A major lingering issue Mr. Plank doesn't mention is whether a TIF deal for a development of this size could lead to a reduction in state aid for Baltimore schools. Legislators enacted a temporary fix, but a permanent solution needs to be hashed out by the new Commission on Innovation and Excellence in Education headed by former University System of Maryland chancellor William E. "Brit" Kirwan and then approved by the General Assembly and governor. A recent letter from the House speaker and Senate president promising a resolution to the issue is heartening, but a commitment by Mr. Plank to lobby in support of a solution would be appropriate. If he shows up in Annapolis, legislators will line up to listen.
•"We can't wait." Mr. Plank's sixth point hasn't gotten much attention, but it is important. Under Armour is fast outgrowing its Tide Point offices and needs somewhere to go. A few hundred workers are already in Port Covington at the site of the old Sam's Club, and Mr. Plank envisions a world-class corporate campus there. "Today there is no Fortune 500 company that calls Baltimore home ... yet," Mr. Plank writes in a bit of well earned chutzpah. Whether — or, really, when — Under Armour achieves that distinction isn't just a question for Mr. Plank's ego but one that matters for the city. Under Armour may be the best thing Baltimore's got going for it from a branding standpoint. The more closely the city can be associated with a company of the future, the better, particularly when it comes to attracting talent, fostering an entrepreneurial culture and creating tomorrow's opportunities for everyone in this city.

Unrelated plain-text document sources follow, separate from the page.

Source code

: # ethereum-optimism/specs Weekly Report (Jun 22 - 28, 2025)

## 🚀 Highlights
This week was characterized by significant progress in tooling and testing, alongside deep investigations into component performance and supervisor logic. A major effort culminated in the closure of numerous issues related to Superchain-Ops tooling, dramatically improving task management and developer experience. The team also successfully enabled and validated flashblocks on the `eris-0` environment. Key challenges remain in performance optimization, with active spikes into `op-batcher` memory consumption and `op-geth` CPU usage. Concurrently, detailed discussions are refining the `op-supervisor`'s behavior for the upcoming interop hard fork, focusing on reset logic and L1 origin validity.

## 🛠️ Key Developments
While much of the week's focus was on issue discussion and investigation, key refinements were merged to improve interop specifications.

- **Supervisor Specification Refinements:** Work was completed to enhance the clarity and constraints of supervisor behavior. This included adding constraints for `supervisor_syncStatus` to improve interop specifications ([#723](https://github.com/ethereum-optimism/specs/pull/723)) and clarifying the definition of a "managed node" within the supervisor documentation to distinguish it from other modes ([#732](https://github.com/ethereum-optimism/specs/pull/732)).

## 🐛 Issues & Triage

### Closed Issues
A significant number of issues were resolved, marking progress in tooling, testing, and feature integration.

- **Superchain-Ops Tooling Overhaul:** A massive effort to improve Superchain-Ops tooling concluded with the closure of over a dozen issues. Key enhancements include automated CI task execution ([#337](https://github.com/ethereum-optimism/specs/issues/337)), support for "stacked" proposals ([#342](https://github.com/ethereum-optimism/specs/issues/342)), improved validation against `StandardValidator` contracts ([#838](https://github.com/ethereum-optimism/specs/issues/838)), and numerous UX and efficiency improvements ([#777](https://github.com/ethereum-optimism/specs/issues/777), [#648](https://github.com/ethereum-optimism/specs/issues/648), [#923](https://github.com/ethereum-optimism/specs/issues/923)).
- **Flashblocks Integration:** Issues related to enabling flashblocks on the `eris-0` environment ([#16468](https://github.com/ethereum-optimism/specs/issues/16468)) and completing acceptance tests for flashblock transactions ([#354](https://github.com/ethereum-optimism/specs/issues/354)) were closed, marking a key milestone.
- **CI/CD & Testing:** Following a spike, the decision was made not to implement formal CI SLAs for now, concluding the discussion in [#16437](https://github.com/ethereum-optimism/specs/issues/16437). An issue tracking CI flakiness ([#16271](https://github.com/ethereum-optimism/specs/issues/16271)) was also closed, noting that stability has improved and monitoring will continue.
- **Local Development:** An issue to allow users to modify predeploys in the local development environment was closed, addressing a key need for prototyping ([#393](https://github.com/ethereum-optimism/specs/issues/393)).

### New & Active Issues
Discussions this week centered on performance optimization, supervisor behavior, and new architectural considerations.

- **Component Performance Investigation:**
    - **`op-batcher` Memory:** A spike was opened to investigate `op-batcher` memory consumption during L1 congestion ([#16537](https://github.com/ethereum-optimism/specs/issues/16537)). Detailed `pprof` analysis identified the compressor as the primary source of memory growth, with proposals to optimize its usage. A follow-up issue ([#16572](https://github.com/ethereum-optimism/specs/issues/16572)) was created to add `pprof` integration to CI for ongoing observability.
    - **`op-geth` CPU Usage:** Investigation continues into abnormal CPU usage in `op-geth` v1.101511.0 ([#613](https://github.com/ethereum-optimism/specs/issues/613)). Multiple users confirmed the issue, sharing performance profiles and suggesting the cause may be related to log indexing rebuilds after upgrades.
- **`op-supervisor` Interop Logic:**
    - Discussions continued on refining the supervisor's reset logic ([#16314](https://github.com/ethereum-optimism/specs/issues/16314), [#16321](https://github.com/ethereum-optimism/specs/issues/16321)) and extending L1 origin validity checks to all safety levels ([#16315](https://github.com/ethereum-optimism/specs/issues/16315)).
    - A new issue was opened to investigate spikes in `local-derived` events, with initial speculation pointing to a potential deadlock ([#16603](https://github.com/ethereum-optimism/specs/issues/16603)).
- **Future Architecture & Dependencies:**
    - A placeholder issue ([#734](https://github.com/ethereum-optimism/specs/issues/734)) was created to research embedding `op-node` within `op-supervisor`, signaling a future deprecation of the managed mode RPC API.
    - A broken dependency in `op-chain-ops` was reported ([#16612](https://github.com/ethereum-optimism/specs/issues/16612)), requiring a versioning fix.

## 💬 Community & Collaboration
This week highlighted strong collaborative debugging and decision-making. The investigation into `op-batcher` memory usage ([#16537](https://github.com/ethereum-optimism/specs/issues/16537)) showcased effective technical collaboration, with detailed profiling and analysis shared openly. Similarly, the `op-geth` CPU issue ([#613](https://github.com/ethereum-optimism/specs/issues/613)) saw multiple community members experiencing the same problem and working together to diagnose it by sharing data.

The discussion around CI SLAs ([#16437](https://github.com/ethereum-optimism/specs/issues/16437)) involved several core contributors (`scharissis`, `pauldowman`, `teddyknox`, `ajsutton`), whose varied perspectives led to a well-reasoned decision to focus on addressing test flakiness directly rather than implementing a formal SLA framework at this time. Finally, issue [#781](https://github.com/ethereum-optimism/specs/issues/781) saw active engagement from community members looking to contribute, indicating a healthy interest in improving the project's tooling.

Mr. Plank is right that the redevelopment proposal for Port Covington presents a turning point for Baltimore. It is an opportunity not just to lock in the city's fastest growing company for the foreseeable future but also to show that a year after the post-Freddie Gray unrest, we have taken to heart the need to foster prosperity across the city and not just hope that it will trickle down from the waterfront to the neighborhoods. Mr. Plank says his vision is for "a strong inclusive city known globally as a hub of business, trade, entrepreneurship, diversity, arts, culture and important American history." We believe that's possible and that Port Covington can be an important catalyst in making it a reality. Mr. Plank, it's time for you to seal the deal.